Treatment of large ABCs of the pelvis (size > 5 cm) is a challenge. The published literature is limited to case reports and case series, and therefore, little evidence to the best treatment options for this type of cases is currently available. The case presented here is peculiar in many aspects. First, it was a large endopelvic mass, which we decided to treat with six SAE sessions combined with intravenous bisphosphonates over 2 years. This unique approach resulted in significant consolidation of the lesion. Second, the extensive devascularization by SAE rendered it unnecessary to control the feeding vessels intraoperatively and therefore minimizing the risk of massive intraoperative bleeding that could result in death as reported in a case of a 25 cm × 25 cm × 20 cm tumor. Third, most cases of large ABCs undergo marginal or wide excision instead of curettage. However, the advantage of retaining the bony shell is that a near anatomical construct is preserved and extensive reconstructive procedures can be avoided in young patients.

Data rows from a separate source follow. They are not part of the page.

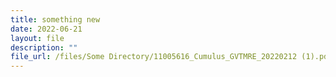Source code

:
```yaml
---
title: something new
date: 2022-06-21
layout: file
description: ""
file_url: /files/Some Directory/11005616_Cumulus_GVTMRE_20220212 (1).pdf
---
```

Rossi et al. described a case similar to ours in a 13-year-old boy who underwent SAE four times in 5 months but without bony consolidation. The tumor was treated with extended curettage, and the void was filled with Plexur M™, a moldable bone graft substitute. However, additional measures during the surgery had to be taken to control the bleeding. Similar to our case, the patient had a near-normal range of motion, no recurrence, and restored walking after 2 years of follow-up.
Ozdemir et al. reported a tumor of 30 cm × 30 cm × 20 cm at the second sacral vertebral level in a 14-year-old. They achieved marginal excision with a combined anteroposterior approach after ligation of the internal iliac arteries. Although they had no clinical nor radiological recurrence and no dysfunction of bowel and bladder at 84 months of follow-up, they used 14 pints of blood transfusion and postoperative radiotherapy which added significant morbidity to the patient. The experience narrated by Wathiong et al. in managing an 11-cm iliopubic ABC with a single session of SAE followed by curettage and bone grafting without major blood loss (800 ml) is an example of a similar successful treatment strategy. However, our treatment method remains unique as we found no mention of the use of intravenous bisphosphonate for large pelvic ABCs, which we believe played a pivotal role in consolidating the lesion.
Biphosphonates are known to inhibit osteoclastic bone resorption (osteoclastogenesis) as well as have antitumor and antiangiogenesis effects. It results in an inhibition of protein prenylation and RAS signaling in osteoclasts leading to a decrease in bone resorption. Cornelis et al. in their series of eight patients with symptomatic unresectable benign bone lesions, such as an ABC, Langerhans cell histiocytosis, osteoblastoma, and a giant cell tumor, used bisphosphonate as an alternative treatment. They concluded to have achieved ossification without adverse effects as an alternative to surgical treatment in difficult anatomical locations of the spine and pelvis. In our case, the patient received seven bisphosphonate sessions over a period of 2 years and significant radiological consolidation was achieved.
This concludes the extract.